[RECORDS SUPPLIED — start]
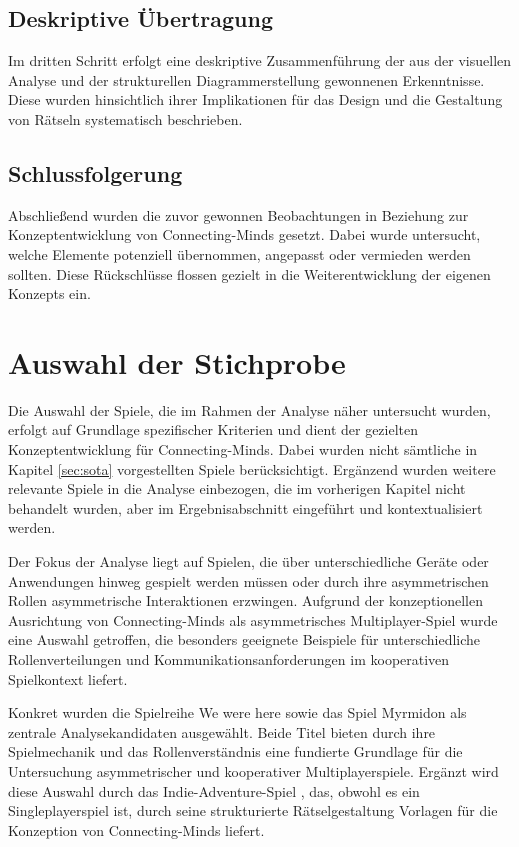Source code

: \subsection{Deskriptive Übertragung}
Im dritten Schritt erfolgt eine deskriptive Zusammenführung der aus der visuellen Analyse und der strukturellen Diagrammerstellung gewonnenen Erkenntnisse. Diese wurden hinsichtlich ihrer Implikationen für das Design und die Gestaltung von Rätseln systematisch beschrieben.

\subsection{Schlussfolgerung}
Abschließend wurden die zuvor gewonnen Beobachtungen in Beziehung zur Konzeptentwicklung von Connecting-Minds gesetzt. Dabei wurde untersucht, welche Elemente potenziell übernommen, angepasst oder vermieden werden sollten. Diese Rückschlüsse flossen gezielt in die Weiterentwicklung der eigenen Konzepts ein.

\section{Auswahl der Stichprobe}
Die Auswahl der Spiele, die im Rahmen der Analyse näher untersucht wurden, erfolgt auf Grundlage spezifischer Kriterien und dient der gezielten Konzeptentwicklung für Connecting-Minds. Dabei wurden nicht sämtliche in Kapitel \ref{sec:sota} vorgestellten Spiele berücksichtigt. Ergänzend wurden weitere relevante Spiele in die Analyse einbezogen, die im vorherigen Kapitel nicht behandelt wurden, aber im Ergebnisabschnitt eingeführt und kontextualisiert werden.

Der Fokus der Analyse liegt auf Spielen, die über unterschiedliche Geräte oder Anwendungen hinweg gespielt werden müssen oder durch ihre asymmetrischen Rollen asymmetrische Interaktionen erzwingen. Aufgrund der konzeptionellen Ausrichtung von Connecting-Minds als asymmetrisches Multiplayer-Spiel wurde eine Auswahl getroffen, die besonders geeignete Beispiele für unterschiedliche Rollenverteilungen und Kommunikationsanforderungen im kooperativen Spielkontext liefert.

Konkret wurden die Spielreihe We were here sowie das Spiel Myrmidon als zentrale Analysekandidaten ausgewählt. Beide Titel bieten durch ihre Spielmechanik und das Rollenverständnis eine fundierte Grundlage für die Untersuchung asymmetrischer und kooperativer Multiplayerspiele. Ergänzt wird diese Auswahl durch das Indie-Adventure-Spiel , das, obwohl es ein Singleplayerspiel ist, durch seine strukturierte Rätselgestaltung Vorlagen für die Konzeption von Connecting-Minds liefert.

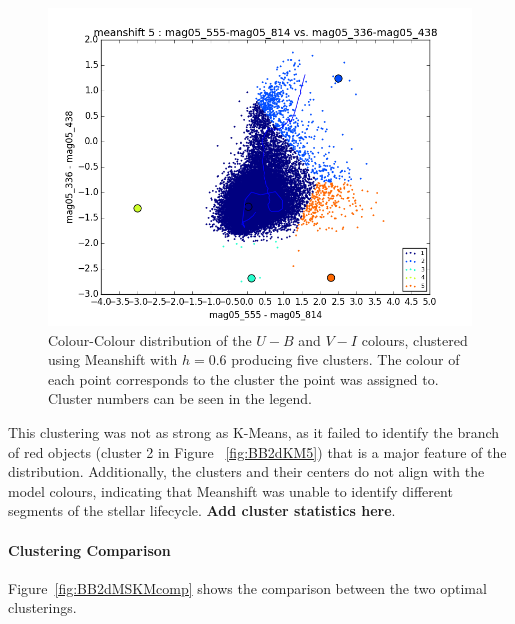 \begin{figure}[H]
\centering
\includegraphics[width=\linewidth]{figs/broad/meanshift_color_5cl_mag05_555-mag05_814vsmag05_336-mag05_438}
\caption{Colour-Colour distribution of the $U - B$ and $V - I$ colours, clustered using Meanshift with $h=0.6$ producing five clusters. The colour of each point corresponds to the cluster the point was assigned to. Cluster numbers can be seen in the legend.}
\label{fig:BB2dMS5}
\end{figure}

This clustering was not as strong as K-Means, as it failed to identify the branch of red objects (cluster 2 in Figure ~\ref{fig:BB2dKM5}) that is a major feature of the distribution.
Additionally, the clusters and their centers do not align with the model colours, indicating that Meanshift was unable to identify different segments of the stellar lifecycle.
\textbf{Add cluster statistics here}.

\paragraph{Clustering Comparison}
Figure~\ref{fig:BB2dMSKMcomp} shows the comparison between the two optimal clusterings.

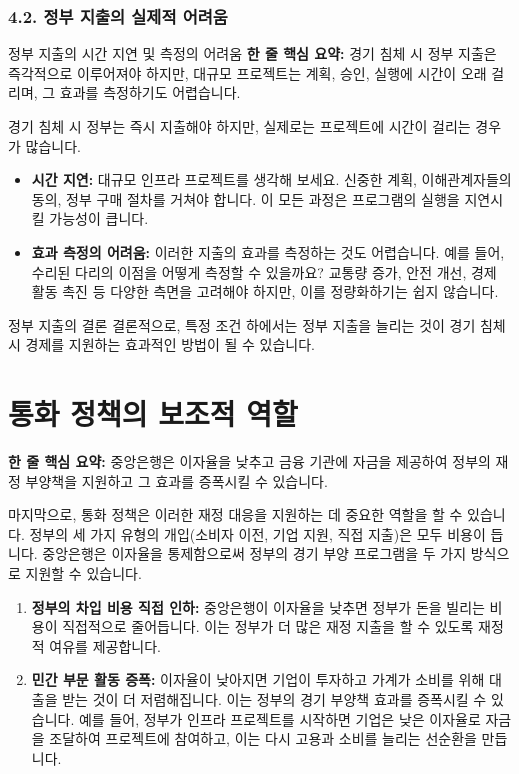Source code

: \documentclass[11pt,a4paper]{article}
\begin{document}
\subsubsection*{4.2. 정부 지출의 실제적 어려움}

\begin{cautionbox}{정부 지출의 시간 지연 및 측정의 어려움}
    \textbf{한 줄 핵심 요약:} 경기 침체 시 정부 지출은 즉각적으로 이루어져야 하지만, 대규모 프로젝트는 계획, 승인, 실행에 시간이 오래 걸리며, 그 효과를 측정하기도 어렵습니다.
\end{cautionbox}

경기 침체 시 정부는 즉시 지출해야 하지만, 실제로는 프로젝트에 시간이 걸리는 경우가 많습니다.
\begin{itemize}
    \item \textbf{시간 지연:} 대규모 인프라 프로젝트를 생각해 보세요. 신중한 계획, 이해관계자들의 동의, 정부 구매 절차를 거쳐야 합니다. 이 모든 과정은 프로그램의 실행을 지연시킬 가능성이 큽니다.
    \item \textbf{효과 측정의 어려움:} 이러한 지출의 효과를 측정하는 것도 어렵습니다. 예를 들어, 수리된 다리의 이점을 어떻게 측정할 수 있을까요? 교통량 증가, 안전 개선, 경제 활동 촉진 등 다양한 측면을 고려해야 하지만, 이를 정량화하기는 쉽지 않습니다.
\end{itemize}

\begin{summarybox}{정부 지출의 결론}
    결론적으로, 특정 조건 하에서는 정부 지출을 늘리는 것이 경기 침체 시 경제를 지원하는 효과적인 방법이 될 수 있습니다.
\end{summarybox}

\newpage
\section*{통화 정책의 보조적 역할}

\begin{tcolorbox}[mybox={재정 정책을 지원하는 통화 정책}]
    \textbf{한 줄 핵심 요약:} 중앙은행은 이자율을 낮추고 금융 기관에 자금을 제공하여 정부의 재정 부양책을 지원하고 그 효과를 증폭시킬 수 있습니다.
\end{tcolorbox}

마지막으로, 통화 정책은 이러한 재정 대응을 지원하는 데 중요한 역할을 할 수 있습니다. 정부의 세 가지 유형의 개입(소비자 이전, 기업 지원, 직접 지출)은 모두 비용이 듭니다. 중앙은행은 이자율을 통제함으로써 정부의 경기 부양 프로그램을 두 가지 방식으로 지원할 수 있습니다.

\begin{enumerate}
    \item \textbf{정부의 차입 비용 직접 인하:} 중앙은행이 이자율을 낮추면 정부가 돈을 빌리는 비용이 직접적으로 줄어듭니다. 이는 정부가 더 많은 재정 지출을 할 수 있도록 재정적 여유를 제공합니다.
    \item \textbf{민간 부문 활동 증폭:} 이자율이 낮아지면 기업이 투자하고 가계가 소비를 위해 대출을 받는 것이 더 저렴해집니다. 이는 정부의 경기 부양책 효과를 증폭시킬 수 있습니다. 예를 들어, 정부가 인프라 프로젝트를 시작하면 기업은 낮은 이자율로 자금을 조달하여 프로젝트에 참여하고, 이는 다시 고용과 소비를 늘리는 선순환을 만듭니다.
\end{enumerate}
\end{document}
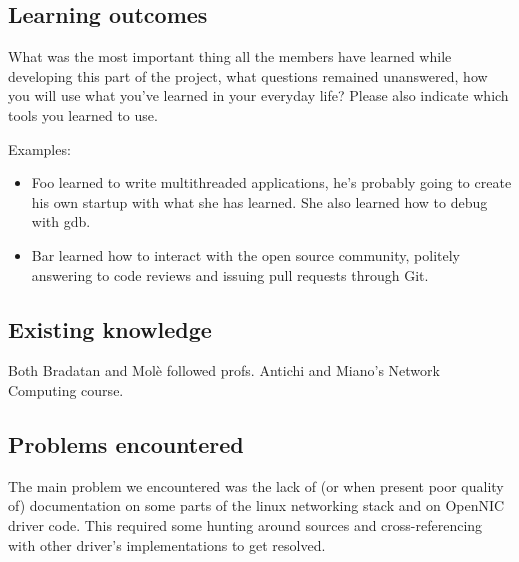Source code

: \documentclass[10pt,a4]{article}
\begin{document}
\subsection{Learning outcomes}

What was the most important thing all the members have learned while
developing this part of the project, what questions remained unanswered,
how you will use what you've learned in your everyday life?
Please also indicate which tools you learned to use.

Examples:

\begin{itemize}
\item Foo learned to write multithreaded applications, he's probably going to
  create his own startup with what she has learned. She also learned how to
  debug with gdb.
\item Bar learned how to interact with the open source community, politely
  answering to code reviews and issuing pull requests through Git.
\end{itemize}

\subsection{Existing knowledge}

Both Bradatan and Molè followed profs. Antichi and Miano's Network Computing
course.


\subsection{Problems encountered}
%

The main problem we encountered was the lack of (or when present
poor quality of) documentation on some parts of the linux networking stack and
on OpenNIC driver code. This required some hunting around sources and
cross-referencing with other driver's implementations to get resolved.
\end{document}
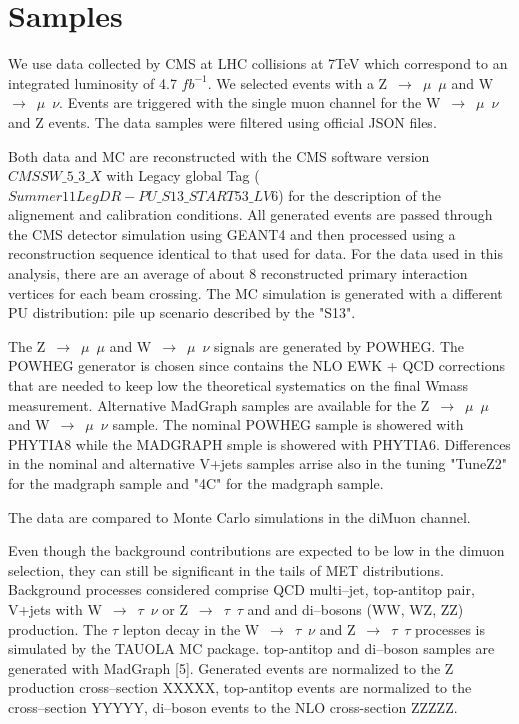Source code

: \section{Samples}
\label{sec:sample}

We use data collected by CMS at LHC collisions at 7TeV which correspond to an integrated luminosity of 4.7 $fb^{-1}$.
We selected events with a Z~$\rightarrow$~$\mu$~$\mu$ and W~$\rightarrow$~$\mu$~$\nu$.
Events are triggered with the single muon channel for the W~$\rightarrow$~$\mu$~$\nu$ and Z events.
The data samples were filtered using official JSON files. 

Both data and MC are reconstructed with the CMS software
version $CMSSW\_5\_3\_X$ with Legacy global Tag ($Summer11LegDR-PU\_S13\_START53\_LV6$) for the description of the alignement and calibration conditions.
All generated events are passed through the CMS detector simulation using GEANT4 
and then processed using a reconstruction sequence identical to that used for data.
For the data used in this analysis, there are an average of about 8 reconstructed primary
interaction vertices for each beam crossing. The MC simulation is generated with a different
PU distribution: pile up scenario described by the "S13".

The Z~$\rightarrow$~$\mu$~$\mu$ and W~$\rightarrow$~$\mu$~$\nu$ signals are generated by POWHEG.
The POWHEG generator is chosen since contains the NLO EWK + QCD corrections that are needed to keep low the theoretical systematics on the final Wmass measurement.
Alternative MadGraph samples are available for the Z~$\rightarrow$~$\mu$~$\mu$ and W~$\rightarrow$~$\mu$~$\nu$ sample.
The nominal POWHEG sample is showered with PHYTIA8 while the MADGRAPH smple is showered with PHYTIA6.
Differences in the nominal and alternative V+jets samples arrise also in the tuning "TuneZ2" for the madgraph sample and "4C" for the madgraph sample.

The data are compared to Monte Carlo simulations in the diMuon channel.

Even though the background contributions are expected to be low in the dimuon selection, they can still be
significant in the tails of MET distributions. Background processes considered comprise 
QCD multi–jet, top-antitop pair, V+jets with W~$\rightarrow$~$\tau$~$\nu$ or Z~$\rightarrow$~$\tau$~$\tau$ and and di–bosons (WW, WZ, ZZ) production. 
The $\tau$ lepton decay in the W~$\rightarrow$~$\tau$~$\nu$ and Z~$\rightarrow$~$\tau$~$\tau$  processes is simulated by the TAUOLA MC package.
top-antitop and di–boson samples are generated with MadGraph [5]. 
Generated events are normalized to the Z production cross–section XXXXX,
top-antitop events are normalized to the cross–section YYYYY, di–boson events to the NLO cross-section ZZZZZ.


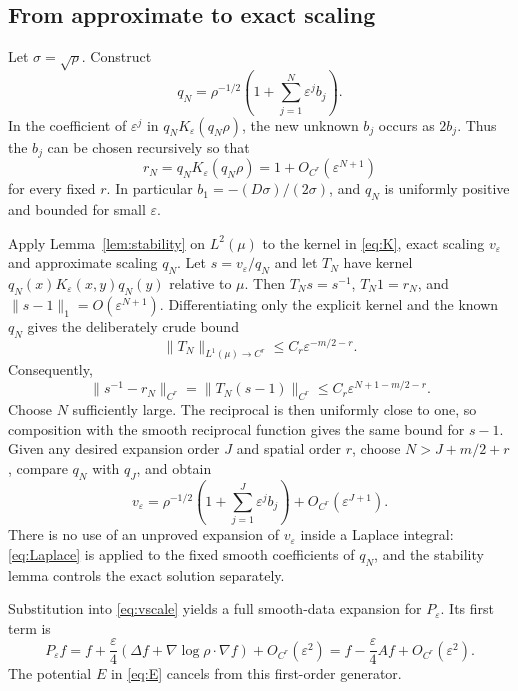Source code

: \documentclass[11pt,a4paper]{article}
\theoremstyle{definition}\newtheorem{definition}[theorem]{Definition}
\theoremstyle{remark}\newtheorem{remark}[theorem]{Remark}
\newcommand{\eps}{\varepsilon}
\newcommand{\norm}[1]{\lVert #1\rVert}
\begin{document}
\subsection{From approximate to exact scaling}
Let $\sigma=\sqrt\rho$. Construct
\[
q_N=\rho^{-1/2}\left(1+\sum_{j=1}^{N}\eps^j b_j\right).
\]
In the coefficient of $\eps^j$ in $q_NK_\eps(q_N\rho)$, the new unknown $b_j$ occurs as $2b_j$. Thus the $b_j$ can be chosen recursively so that
\begin{equation}\label{eq:residual}
r_N=q_NK_\eps(q_N\rho)=1+O_{C^r}(\eps^{N+1})
\end{equation}
for every fixed $r$. In particular $b_1=-(D\sigma)/(2\sigma)$, and $q_N$ is uniformly positive and bounded for small $\eps$.

Apply Lemma~\ref{lem:stability} on $L^2(\mu)$ to the kernel in \eqref{eq:K}, exact scaling $v_\eps$ and approximate scaling $q_N$. Let $s=v_\eps/q_N$ and let $T_N$ have kernel $q_N(x)K_\eps(x,y)q_N(y)$ relative to $\mu$. Then $T_Ns=s^{-1}$, $T_N1=r_N$, and $\norm{s-1}_1=O(\eps^{N+1})$.
Differentiating only the explicit kernel and the known $q_N$ gives the deliberately crude bound
\[
\norm{T_N}_{L^1(\mu)\to C^r}\leq C_r\eps^{-m/2-r}.
\]
Consequently,
\begin{equation}\label{eq:upgrade}
\norm{s^{-1}-r_N}_{C^r}
=\norm{T_N(s-1)}_{C^r}
\leq C_r\eps^{N+1-m/2-r}.
\end{equation}
Choose $N$ sufficiently large. The reciprocal is then uniformly close to one, so composition with the smooth reciprocal function gives the same bound for $s-1$. Given any desired expansion order $J$ and spatial order $r$, choose $N>J+m/2+r$, compare $q_N$ with $q_J$, and obtain
\begin{equation}\label{eq:exactscale}
v_\eps=\rho^{-1/2}\left(1+\sum_{j=1}^{J}\eps^j b_j\right)
+O_{C^r}(\eps^{J+1}).
\end{equation}
There is no use of an unproved expansion of $v_\eps$ inside a Laplace integral: \eqref{eq:Laplace} is applied to the fixed smooth coefficients of $q_N$, and the stability lemma controls the exact solution separately.

Substitution into \eqref{eq:vscale} yields a full smooth-data expansion for $P_\eps$. Its first term is
\begin{equation}\label{eq:generator}
P_\eps f=f+\frac\eps4\left(\Delta f+\nabla\log\rho\cdot\nabla f\right)+O_{C^r}(\eps^2)
=f-\frac\eps4Af+O_{C^r}(\eps^2).
\end{equation}
The potential $E$ in \eqref{eq:E} cancels from this first-order generator.
\end{document}
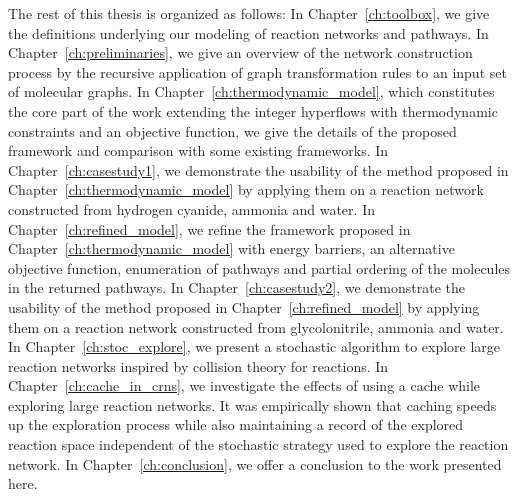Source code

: The rest of this thesis is organized as follows:
In Chapter~\ref{ch:toolbox}, we give the definitions underlying our modeling of reaction networks and pathways.
In Chapter~\ref{ch:preliminaries}, we give an overview of the network construction process by the recursive application of graph transformation rules to an input set of molecular graphs.
In Chapter~\ref{ch:thermodynamic_model}, which constitutes the core part of the work extending the integer hyperflows with thermodynamic constraints and an objective function, we give the details of the proposed framework and comparison with some existing frameworks.
In Chapter~\ref{ch:casestudy1}, we demonstrate the usability of the method proposed in Chapter~\ref{ch:thermodynamic_model} by applying them on a reaction network constructed from hydrogen cyanide, ammonia and water.
In Chapter~\ref{ch:refined_model}, we refine the framework proposed in Chapter~\ref{ch:thermodynamic_model} with energy barriers, an alternative objective function, enumeration of pathways and partial ordering of the molecules in the returned pathways.
In Chapter~\ref{ch:casestudy2}, we demonstrate the usability of the method proposed in Chapter~\ref{ch:refined_model} by applying them on a reaction network constructed from glycolonitrile, ammonia and water.
In Chapter~\ref{ch:stoc_explore}, we present a stochastic algorithm to explore large reaction networks inspired by collision theory for reactions.
In Chapter~\ref{ch:cache_in_crns}, we investigate the effects of using a cache while exploring large reaction networks. It was empirically shown that caching speeds up the exploration process while also maintaining a record of the explored reaction space independent of the stochastic strategy used to explore the reaction network. 
In Chapter~\ref{ch:conclusion}, we offer a conclusion to the work presented here.

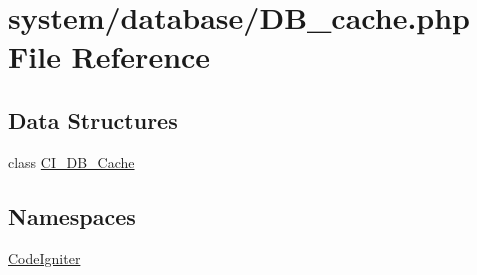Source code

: \hypertarget{_d_b__cache_8php}{}\section{system/database/\+D\+B\+\_\+cache.php File Reference}
\label{_d_b__cache_8php}
\subsection*{Data Structures}
\begin{DoxyCompactItemize}
\item 
class \mbox{\hyperlink{class_c_i___d_b___cache}{C\+I\+\_\+\+D\+B\+\_\+\+Cache}}
\end{DoxyCompactItemize}
\subsection*{Namespaces}
\begin{DoxyCompactItemize}
\item 
 \mbox{\hyperlink{namespace_code_igniter}{Code\+Igniter}}
\end{DoxyCompactItemize}
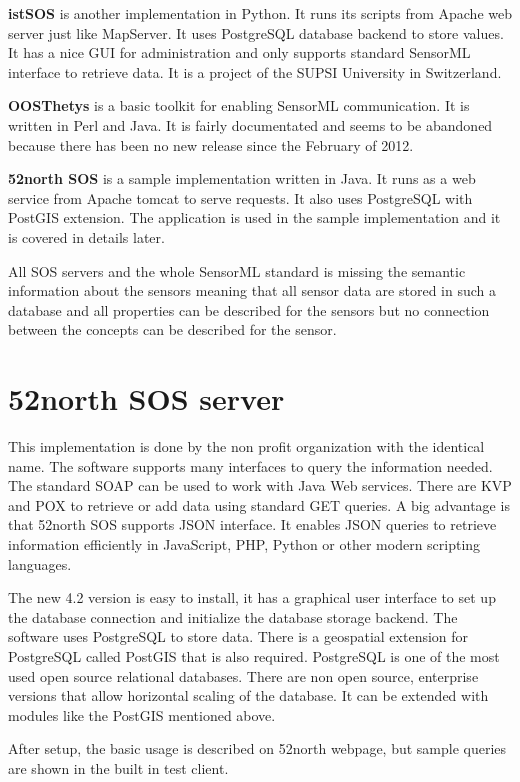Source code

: \textbf{istSOS} is another implementation in Python\cite{istsos}. It runs its scripts from Apache web server just like MapServer. It uses PostgreSQL database backend to store values. It has a nice GUI for administration and only supports standard SensorML interface to retrieve data. It is a project of the SUPSI University in Switzerland.

\textbf{OOSThetys} is a basic toolkit for enabling SensorML communication. It is written in Perl and Java. It is fairly documentated and seems to be abandoned because there has been no new release since the February of 2012.

\textbf{52north SOS} is a sample implementation written in Java\cite{52north}. It runs as a web service from Apache tomcat to serve requests. It also uses PostgreSQL with PostGIS extension. The application is used in the sample implementation and it is covered in details later.

All SOS servers and the whole SensorML standard is missing the semantic information about the sensors meaning that all sensor data are stored in such a database and all properties can be described for the sensors but no connection between the concepts can be described for the sensor.

\section{52north SOS server}

This implementation is done by the non profit organization with the identical name. The software supports many interfaces to query the information needed. The standard SOAP can be used to work with Java Web services. There are KVP and POX to retrieve or add data using standard GET queries. A big advantage is that 52north SOS supports JSON interface. It enables JSON queries to retrieve information efficiently in JavaScript, PHP, Python or other modern scripting languages.

The new 4.2 version is easy to install, it has a graphical user interface to set up the database connection and initialize the database storage backend. The software uses PostgreSQL to store data. There is a geospatial extension for PostgreSQL called PostGIS that is also required. PostgreSQL is one of the most used open source relational databases. There are non open source, enterprise versions that allow horizontal scaling of the database. It can be extended with modules like the PostGIS mentioned above.

After setup, the basic usage is described on 52north webpage, but sample queries are shown in the built in test client.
[RECORDS SUPPLIED — finish]
TASK DESCRIPTION: Check each line of the listing for "them", and copy the ones that hold it.

WRITTEN RESPONSE:
In Chapter~\ref{ch:casestudy1}, we demonstrate the usability of the method proposed in Chapter~\ref{ch:thermodynamic_model} by applying them on a reaction network constructed from hydrogen cyanide, ammonia and water.
In Chapter~\ref{ch:casestudy2}, we demonstrate the usability of the method proposed in Chapter~\ref{ch:refined_model} by applying them on a reaction network constructed from glycolonitrile, ammonia and water.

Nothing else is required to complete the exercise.